AIM OF THE EXERCISE: Each line holding the string "本帖最后由" is to be copied from the data.

Saved entries:

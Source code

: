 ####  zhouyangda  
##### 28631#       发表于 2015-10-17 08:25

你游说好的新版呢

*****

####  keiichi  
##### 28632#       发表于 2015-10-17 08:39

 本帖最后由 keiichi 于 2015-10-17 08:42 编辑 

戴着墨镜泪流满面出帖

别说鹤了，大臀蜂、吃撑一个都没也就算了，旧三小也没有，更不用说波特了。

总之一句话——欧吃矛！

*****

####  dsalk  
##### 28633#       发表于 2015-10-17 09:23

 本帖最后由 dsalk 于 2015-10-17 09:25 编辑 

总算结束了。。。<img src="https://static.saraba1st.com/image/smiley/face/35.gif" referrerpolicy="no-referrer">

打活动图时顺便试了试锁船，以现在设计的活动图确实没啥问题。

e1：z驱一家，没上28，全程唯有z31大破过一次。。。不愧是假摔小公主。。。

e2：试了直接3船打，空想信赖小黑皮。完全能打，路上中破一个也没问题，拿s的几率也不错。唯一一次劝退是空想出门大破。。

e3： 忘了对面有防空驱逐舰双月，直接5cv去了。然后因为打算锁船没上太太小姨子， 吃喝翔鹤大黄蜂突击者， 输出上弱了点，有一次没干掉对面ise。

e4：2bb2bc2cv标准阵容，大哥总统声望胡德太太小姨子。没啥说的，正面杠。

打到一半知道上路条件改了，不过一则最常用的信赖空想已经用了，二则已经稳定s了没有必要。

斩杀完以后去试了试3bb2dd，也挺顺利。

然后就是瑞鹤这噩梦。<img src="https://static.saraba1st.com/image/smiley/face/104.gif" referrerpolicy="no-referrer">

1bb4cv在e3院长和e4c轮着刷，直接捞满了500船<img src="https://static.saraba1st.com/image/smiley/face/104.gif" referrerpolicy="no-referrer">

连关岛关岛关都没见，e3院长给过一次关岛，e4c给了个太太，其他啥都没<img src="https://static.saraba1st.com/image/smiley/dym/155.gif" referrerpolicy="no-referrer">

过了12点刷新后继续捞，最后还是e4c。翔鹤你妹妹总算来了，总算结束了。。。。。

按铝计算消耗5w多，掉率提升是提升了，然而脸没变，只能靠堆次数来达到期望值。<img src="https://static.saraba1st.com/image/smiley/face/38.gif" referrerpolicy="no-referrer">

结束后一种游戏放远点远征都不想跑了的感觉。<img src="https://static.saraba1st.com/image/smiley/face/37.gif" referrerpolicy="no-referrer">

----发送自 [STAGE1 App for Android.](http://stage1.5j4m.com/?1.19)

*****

ANSWER:
 本帖最后由 keiichi 于 2015-10-17 08:42 编辑 
 本帖最后由 dsalk 于 2015-10-17 09:25 编辑 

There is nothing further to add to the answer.